Do you have wooden perches for them? I have never had my tiels chew furniture but they can destroy a natural wood perch in a matter of a few hours. I don't know of anything you can use to discourage them but if you offer them wooden perches and toys to chew instead, they may leave your furniture alone. Make sure any wood is birdsafe.


----------



## mikec2003 (May 28, 2011)

You can try a bitter apple spray. I tried it to get Clyde to stop chewing on wires, but her urge to chew was stronger than the bitter taste of the spray, but other birds may react better to it. In the end I wound up giving her treats when she was near the wires and didn't chew them, and that worked well.


----------



## New2Cockatiels (Jun 2, 2012)

Wow I didn't know cockatiels would do that!!! My Parrotlet is a big chewer so he goes thru loads of toys. As long as he has something safe to chew, he leaves other things alone. If he's out without a toy or Nutriberry, he will get into trouble. Maybe add more appropriate chew-things while they are out?


----------



## lynzross (Apr 28, 2012)

They have wooden perches and natural branchlike perches and they also have a natural wooden playgym and they don't bite any off them - they love those hanging ones (think they are made of willow) they have just destroyed the latest one so maybe thats why they have moved on to the furniture.

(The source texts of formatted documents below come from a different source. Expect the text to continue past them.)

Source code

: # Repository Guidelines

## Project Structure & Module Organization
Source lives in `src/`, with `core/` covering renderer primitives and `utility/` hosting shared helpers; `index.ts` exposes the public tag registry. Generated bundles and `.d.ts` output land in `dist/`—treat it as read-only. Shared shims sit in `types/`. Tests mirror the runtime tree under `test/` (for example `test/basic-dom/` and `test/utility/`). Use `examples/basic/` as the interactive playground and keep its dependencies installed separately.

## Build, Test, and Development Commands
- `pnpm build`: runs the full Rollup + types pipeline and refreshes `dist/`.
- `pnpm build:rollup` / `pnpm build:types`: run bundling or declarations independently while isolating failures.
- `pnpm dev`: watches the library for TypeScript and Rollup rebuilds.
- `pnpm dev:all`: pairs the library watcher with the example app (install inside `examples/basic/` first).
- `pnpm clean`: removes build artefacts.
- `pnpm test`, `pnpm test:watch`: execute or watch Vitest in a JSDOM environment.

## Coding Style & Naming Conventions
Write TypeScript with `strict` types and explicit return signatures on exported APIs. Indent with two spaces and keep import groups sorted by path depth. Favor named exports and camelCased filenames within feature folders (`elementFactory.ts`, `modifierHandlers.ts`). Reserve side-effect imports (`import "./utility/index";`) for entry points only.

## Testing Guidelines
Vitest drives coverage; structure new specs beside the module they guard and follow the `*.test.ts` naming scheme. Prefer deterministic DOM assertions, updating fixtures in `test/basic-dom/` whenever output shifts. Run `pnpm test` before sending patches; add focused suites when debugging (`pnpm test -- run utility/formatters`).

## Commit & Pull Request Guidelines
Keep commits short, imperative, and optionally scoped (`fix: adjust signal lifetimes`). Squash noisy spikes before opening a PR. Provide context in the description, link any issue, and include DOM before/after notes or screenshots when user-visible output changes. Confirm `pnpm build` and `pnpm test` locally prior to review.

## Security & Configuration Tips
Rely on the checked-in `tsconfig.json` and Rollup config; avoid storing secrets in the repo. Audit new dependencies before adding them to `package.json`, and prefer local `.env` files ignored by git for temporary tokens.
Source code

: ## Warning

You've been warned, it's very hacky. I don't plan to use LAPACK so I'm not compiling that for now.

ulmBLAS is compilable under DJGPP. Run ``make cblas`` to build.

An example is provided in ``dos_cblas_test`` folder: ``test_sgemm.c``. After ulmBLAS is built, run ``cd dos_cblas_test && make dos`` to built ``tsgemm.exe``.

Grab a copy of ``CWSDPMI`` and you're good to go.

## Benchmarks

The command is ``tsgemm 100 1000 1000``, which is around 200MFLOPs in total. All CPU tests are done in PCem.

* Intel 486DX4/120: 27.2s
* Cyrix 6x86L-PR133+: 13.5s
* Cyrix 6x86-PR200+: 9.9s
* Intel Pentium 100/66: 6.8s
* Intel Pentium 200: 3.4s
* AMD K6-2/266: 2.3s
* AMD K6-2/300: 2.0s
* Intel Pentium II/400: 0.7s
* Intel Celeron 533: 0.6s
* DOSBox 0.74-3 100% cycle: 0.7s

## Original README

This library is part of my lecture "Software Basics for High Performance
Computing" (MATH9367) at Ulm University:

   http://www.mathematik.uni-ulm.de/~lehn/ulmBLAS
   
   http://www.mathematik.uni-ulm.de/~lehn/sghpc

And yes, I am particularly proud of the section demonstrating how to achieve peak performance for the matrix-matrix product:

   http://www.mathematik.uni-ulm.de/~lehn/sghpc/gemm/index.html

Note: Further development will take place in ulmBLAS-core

They also like the plaited shredders so I think i'll start by hanging strips of that where they are chewing (only hope it doesn't encourage them more) i'll also try the nutriberry.

Thanks for your ideas


----------



## Indigobug1987 (Feb 18, 2012)

I was going to suggest the bitter apple spray too but i see someone beat me to it. I havn't used it myself on a cockatiel but it does work well for dogs. I'm sure the bird will find it just as nasty tasting as a dog would though. Good Luck!


----------